> **Instructions for the task**: The answer must be every line from the entries below that contains "subsection".

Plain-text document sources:
[Start of section]
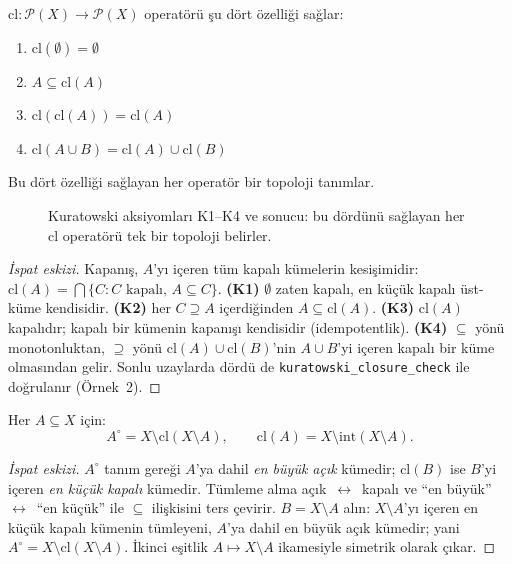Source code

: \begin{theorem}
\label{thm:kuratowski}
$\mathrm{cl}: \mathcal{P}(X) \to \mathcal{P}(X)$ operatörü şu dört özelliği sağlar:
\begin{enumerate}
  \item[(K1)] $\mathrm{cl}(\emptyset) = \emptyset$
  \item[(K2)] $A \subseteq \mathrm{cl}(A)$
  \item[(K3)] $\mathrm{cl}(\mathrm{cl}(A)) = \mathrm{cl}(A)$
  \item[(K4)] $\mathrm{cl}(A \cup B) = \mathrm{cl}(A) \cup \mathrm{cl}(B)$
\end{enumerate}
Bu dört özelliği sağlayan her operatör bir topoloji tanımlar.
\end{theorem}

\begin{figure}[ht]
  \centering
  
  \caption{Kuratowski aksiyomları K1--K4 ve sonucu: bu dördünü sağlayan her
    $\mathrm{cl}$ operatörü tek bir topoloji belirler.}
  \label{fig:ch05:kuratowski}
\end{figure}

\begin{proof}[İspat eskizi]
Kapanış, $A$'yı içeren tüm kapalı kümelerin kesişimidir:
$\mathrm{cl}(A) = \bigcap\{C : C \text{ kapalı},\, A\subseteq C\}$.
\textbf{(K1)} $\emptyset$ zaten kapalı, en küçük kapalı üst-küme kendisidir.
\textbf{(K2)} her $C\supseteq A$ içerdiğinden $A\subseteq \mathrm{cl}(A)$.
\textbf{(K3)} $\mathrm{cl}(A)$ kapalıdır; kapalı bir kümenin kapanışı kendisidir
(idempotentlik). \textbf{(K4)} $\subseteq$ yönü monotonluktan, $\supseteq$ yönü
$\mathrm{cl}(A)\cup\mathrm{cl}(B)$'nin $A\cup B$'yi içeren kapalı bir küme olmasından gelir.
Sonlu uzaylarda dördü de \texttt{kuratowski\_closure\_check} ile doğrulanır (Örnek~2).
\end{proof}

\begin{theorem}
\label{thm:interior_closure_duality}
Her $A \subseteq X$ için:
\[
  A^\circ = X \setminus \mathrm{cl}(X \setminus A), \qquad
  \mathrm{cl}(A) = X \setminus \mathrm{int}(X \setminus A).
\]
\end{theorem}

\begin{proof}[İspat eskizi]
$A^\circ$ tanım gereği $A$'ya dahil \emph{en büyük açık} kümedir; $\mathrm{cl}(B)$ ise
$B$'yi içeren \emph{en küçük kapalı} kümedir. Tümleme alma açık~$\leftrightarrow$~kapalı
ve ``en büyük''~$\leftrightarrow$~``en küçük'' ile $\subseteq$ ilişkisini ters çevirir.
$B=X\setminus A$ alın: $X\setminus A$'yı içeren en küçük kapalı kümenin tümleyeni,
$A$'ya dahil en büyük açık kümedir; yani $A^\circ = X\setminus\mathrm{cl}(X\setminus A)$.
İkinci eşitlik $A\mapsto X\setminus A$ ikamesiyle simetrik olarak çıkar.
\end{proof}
[End of section]
[Start of section]
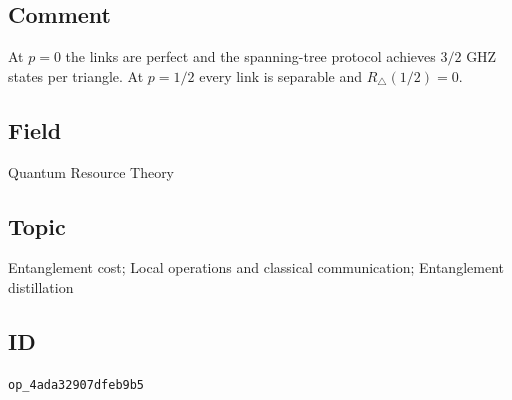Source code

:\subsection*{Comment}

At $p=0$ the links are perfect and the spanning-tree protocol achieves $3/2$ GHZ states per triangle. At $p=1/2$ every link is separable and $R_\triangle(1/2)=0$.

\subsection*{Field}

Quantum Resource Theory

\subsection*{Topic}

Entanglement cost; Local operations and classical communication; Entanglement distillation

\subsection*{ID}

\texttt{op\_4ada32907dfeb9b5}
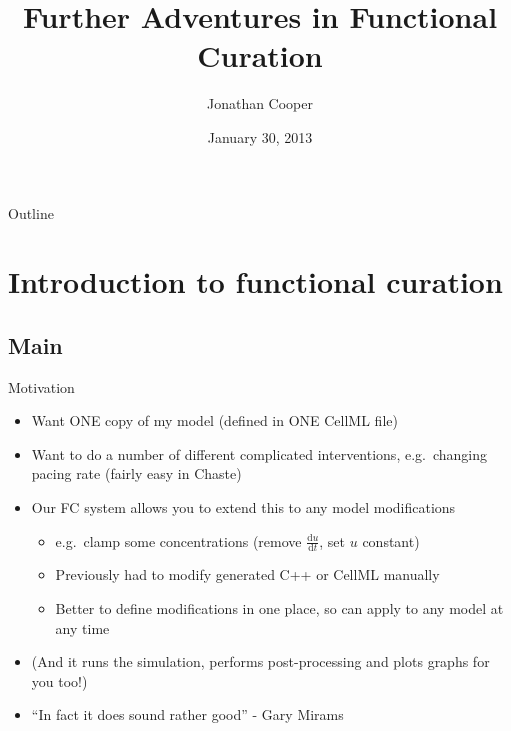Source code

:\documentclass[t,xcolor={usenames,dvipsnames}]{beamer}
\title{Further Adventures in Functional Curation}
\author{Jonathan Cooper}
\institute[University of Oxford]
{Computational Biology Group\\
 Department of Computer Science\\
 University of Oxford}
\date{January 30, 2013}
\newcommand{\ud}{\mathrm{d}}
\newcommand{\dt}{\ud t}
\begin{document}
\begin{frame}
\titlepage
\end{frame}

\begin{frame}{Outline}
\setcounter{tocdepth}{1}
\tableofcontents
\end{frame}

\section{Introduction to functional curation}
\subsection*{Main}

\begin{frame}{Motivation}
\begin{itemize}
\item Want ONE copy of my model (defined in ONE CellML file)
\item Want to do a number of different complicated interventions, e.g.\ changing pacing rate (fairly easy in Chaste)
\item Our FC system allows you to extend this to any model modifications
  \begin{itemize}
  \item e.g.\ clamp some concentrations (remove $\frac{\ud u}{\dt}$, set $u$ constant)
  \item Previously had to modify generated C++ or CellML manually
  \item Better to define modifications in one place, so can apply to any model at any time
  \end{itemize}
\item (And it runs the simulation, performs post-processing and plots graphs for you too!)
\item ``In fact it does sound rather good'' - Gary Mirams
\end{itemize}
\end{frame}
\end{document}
[End of section]
> **The answer**:
:\subsection*{Comment}
\subsection*{Field}
\subsection*{Topic}
\subsection*{ID}
\subsection*{Main}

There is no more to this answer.